Les sépultures des IXe – Xe siècles témoignent de la présence de l’islam à Mayotte, leur nombre croissant aux XIe et XIIe siècles atteste d’une islamisation massive des élites mahoraises, ce qui rejoint les écrits d’al Idrissi (il s’agit de la 1° mention écrite de l’archipel des Comores). Si l’islam sunnite chaféite, développé à la côte swahilie, est imposé par le sultanat shirazi au XVe siècle, le soufisme chiite et l’ibadisme ont laissé des traces sur l’île au travers du nom de certains fani, de la vénération des tombes des saints – ziara – et de l’existence sur le site de Mitseni des vestiges d’une mosquée ibadite antérieure à la mosquée chaféite.
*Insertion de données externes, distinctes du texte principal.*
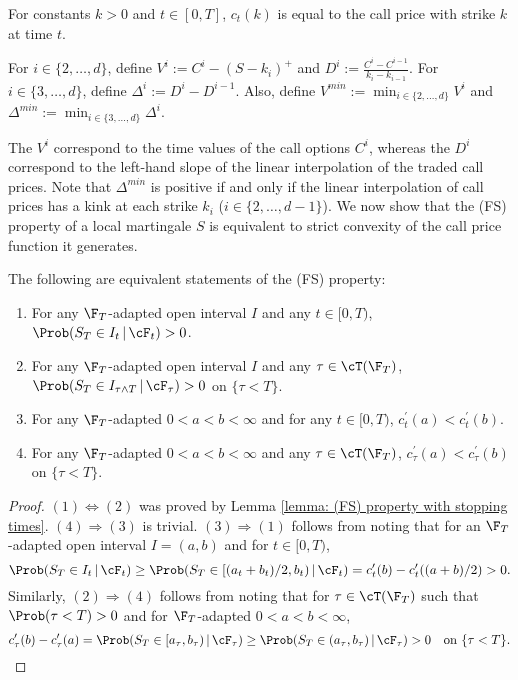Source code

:\documentclass[11pt]{article}
\begin{document}
For constants $k > 0$ and $t \in [0,T]$, $c_t(k)$ is equal to the call price with strike $k$ at time $t$.

\begin{definition}
\label{definition: time value and discretised slope}
For $i \in \{ 2, \ldots,d \}$, define $V^i := C^i - (S - k_i)^+$ and  $D^i := \frac{C^{i} - C^{i-1}}{k_i - k_{i-1}}$.  For $i \in \{ 3, \ldots,d \}$, define $\Delta^i := D^i - D^{i-1}$. Also, define $V^{min} := \min_{i \in \{2,\ldots,d\}} V^i$ and $\Delta^{min} := \min_{i \in \{3,\ldots,d\}} \Delta^i$. 
\end{definition}

The $V^i$ correspond to the time values of the call options $C^i$, whereas the $D^i$ correspond to the left-hand slope of the linear interpolation of the traded call prices. Note that $\Delta^{min}$ is positive if and only if the linear interpolation of call prices has a kink at each strike $k_i$ ($i \in \{2, \ldots, d-1 \}$). We now show that the (FS) property of a local martingale $S$ is equivalent to strict convexity of the call price function it generates.

\begin{lemma}
\label{lemma: equivalence between (FS) and strict convexity}
The following are equivalent statements of the (FS) property:
\begin{enumerate}
\item For any $\F_T$-adapted open interval $I$ and any $t \in [0,T)$, $
\Prob( S_T \in I_t \, | \, \cF_t) > 0$.
\item For any $\F_T$-adapted open interval $I$ and any $\tau \in \cT(\F_T)$, $\Prob( S_T \in I_{\tau \wedge T} \, | \, \cF_\tau) > 0$ on $\{ \tau < T \}$.
\item For any $\F_T$-adapted $0 < a < b < \infty$ and for any $t \in [0,T)$, $
c^\prime_t(a) < c^\prime_t(b)$.
\item For any $\F_T$-adapted $0 < a < b < \infty$ and any $\tau \in \cT(\F_T)$, $c^\prime_\tau(a) < c^\prime_\tau(b)$ on $\{\tau < T\}$.
\end{enumerate}
\end{lemma}

\begin{proof}

$(1) \Leftrightarrow (2)$ was proved by Lemma \ref{lemma: (FS) property with stopping times}. $(4) \Rightarrow (3)$ is trivial. $(3) \Rightarrow (1)$ follows from noting that for an $\F_T$-adapted open interval $I = (a,b)$ and for $t \in [0,T)$,
$$
\Prob( S_T \in I_t \, | \, \cF_t) \geq \Prob( S_T \in [(a_t + b_t)/2, b_t) \, | \, \cF_t ) = c^\prime_t(b) - c^\prime_t( (a+b)/2 ) > 0.
$$
Similarly, $(2) \Rightarrow (4)$ follows from noting that for $\tau \in \cT(\F_T)$ such that $\Prob(\tau < T) > 0$ and for $\F_T$-adapted $0 < a < b < \infty$,
$$
c^\prime_\tau(b) - c^\prime_\tau(a) = \Prob( S_T \in [a_\tau, b_\tau) \, | \, \cF_\tau) \geq \Prob( S_T \in (a_\tau, b_\tau) \, | \, \cF_\tau) > 0 \quad \textrm{on} \ \{\tau < T\}.
$$
\end{proof}
\end{document}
Dans la légende, datée des XIVe et XVe siècles, de Matsingo et de son époux Mwarabu (l’Arabe), ce dernier veut enseigner l’islam chaféite aux chefs de l’île et voit leur refus prétextant qu’ils ont déjà leurs propres traditions islamiques.
Le pouvoir est aux mains de grandes familles de l’aristocratie locale, les Qabilas, qui sont souvent en rivalité, voire en guerre. Ils s’établissent dans les villes côtières fortifiées (Mutsamudu et Domoni à Anjouan, Fomboni à Mohéli, Moroni, tsandra et Iconi à la Grande Comore). Ces puissantes familles accaparent les terres des cultivateurs autochtones, les Walatsa, les obligeant à travailler pour eux ou les refoulant à l’intérieur des terres.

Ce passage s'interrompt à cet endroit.